Mentor: Professor Tamara Davis
Genomic imprinting is a mammalian-specific phenomenon that affects the expression of a subset of genes. Most genes are expressed from both the maternal and paternal alleles. Imprinted genes, however, have monoallelic expression dependant on parental origin. For some genes, the maternal allele is expressed while the paternal allele is silenced; the reverse is true for other imprinted genes. Approximately 80 imprinted genes have been identified in mice, most of which have homologous sequences and imprinting similarities in humans.
Imprinting refers to a molecular mark that distinguishes the parental origin of each allele of an imprinted gene. A common mechanism for marking one of the two alleles is through the addition of methyl groups (CH3) on cytosines that are adjacent to guanines in the nucleotide sequence. Although the mechanisms are not entirely understood, allele-specific DNA methylation and chromatin structure are thought to play a role in whether an allele is silenced or expressed. The differential expression observed in imprinted genes has implications for normal growth and development in humans as well as assisted reproductive technology, epigenetic regulation and evolutionary strategies.

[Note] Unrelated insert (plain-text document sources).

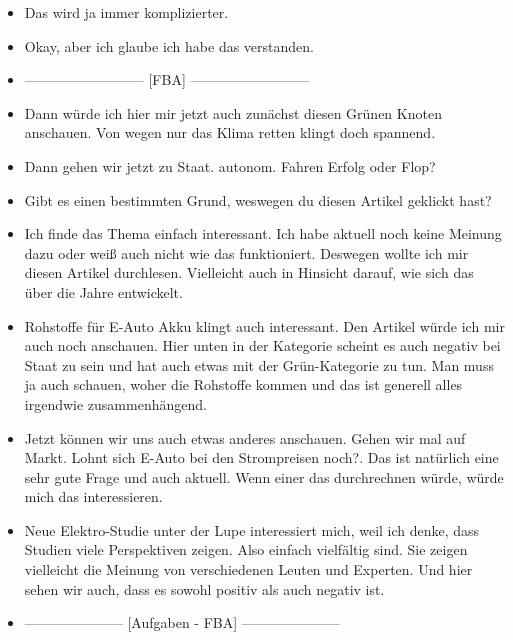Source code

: {\begin{itemize}[]
            \item {} Das wird ja immer komplizierter.
            \item {} Okay, aber ich glaube ich habe das verstanden.
            \item {--------------------------} [FBA] {--------------------------}
            \item {} Dann würde ich hier mir jetzt auch zunächst diesen Grünen Knoten anschauen.
                  \flqq Von wegen nur das Klima retten\frqq{} klingt doch spannend.
            \item {} Dann gehen wir jetzt zu Staat. \flqq autonom. Fahren Erfolg oder Flop?\frqq{}
            \item {} Gibt es einen bestimmten Grund, weswegen du diesen Artikel geklickt hast?
            \item {} Ich finde das Thema einfach interessant.
                  Ich habe aktuell noch keine Meinung dazu oder weiß auch nicht wie das funktioniert.
                  Deswegen wollte ich mir diesen Artikel durchlesen.
                  Vielleicht auch in Hinsicht darauf, wie sich das über die Jahre entwickelt.
            \item {} \flqq Rohstoffe für E-Auto Akku\frqq{} klingt auch interessant.
                  Den Artikel würde ich mir auch noch anschauen.
                  Hier unten in der Kategorie scheint es auch negativ bei Staat zu sein und hat auch etwas mit der Grün-Kategorie zu tun.
                  Man muss ja auch schauen, woher die Rohstoffe kommen und das ist generell alles irgendwie zusammenhängend.
            \item {} Jetzt können wir uns auch etwas anderes anschauen.
                  Gehen wir mal auf Markt.
                  \flqq Lohnt sich E-Auto bei den Strompreisen noch?\frqq{}.
                  Das ist natürlich eine sehr gute Frage und auch aktuell.
                  Wenn einer das durchrechnen würde, würde mich das interessieren.
            \item {} \flqq Neue Elektro-Studie unter der Lupe\frqq{} interessiert mich, weil ich denke, dass Studien viele Perspektiven zeigen.
                  Also einfach vielfältig sind.
                  Sie zeigen vielleicht die Meinung von verschiedenen Leuten und Experten.
                  Und hier sehen wir auch, dass es sowohl positiv als auch negativ ist.
            \item {---------------------} [Aufgaben - FBA] {---------------------}

\end{itemize}}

The Rasgrf1 gene (RAS protein-specific guanine nucleotide-releasing factor 1) is an imprinted gene that plays a role in regulating postnatal growth by controlling the synthesis and release of a growth hormone. In one study, researchers found that mice with a mutant Rasgrf1 gene weighed 15% less than their wild-type littermates as adults. Scientists have suggested that the biochemical explanation for this is that Rasgrf1 is involved with controlling the release of insulin from β cells. Expression of Rasgrf1 has also been found in neurons in the brain and has implications for long-term memory and learning.
My research will focus on the Rasgrf1 gene in mice. Methyl groups that are added to certain portions of the DNA mark the paternal allele of Rasgrf1, which is expressed from only the paternally-inherited allele in many tissues. I will examine the methylation of this gene on the maternal and paternal alleles at different stages of embryonic and extra-embryonic development. The purpose of this study is to expand our understanding of the differential methylation in embryonic tissues and initiate novel research into the methylation patterns in extra-embryonic tissues. Placental development plays a critical role in the growth of the embryo and nothing is known about Rasgrf1 expression in this tissue. In addition, I will run an expression assay to understand where Rasgrf1 is being transcribed into mRNA in select embryonic and extra-embryonic tissues to examine imprinting status. This will help to determine the relationship between differential methylation and the actual expression of Rasgrf1.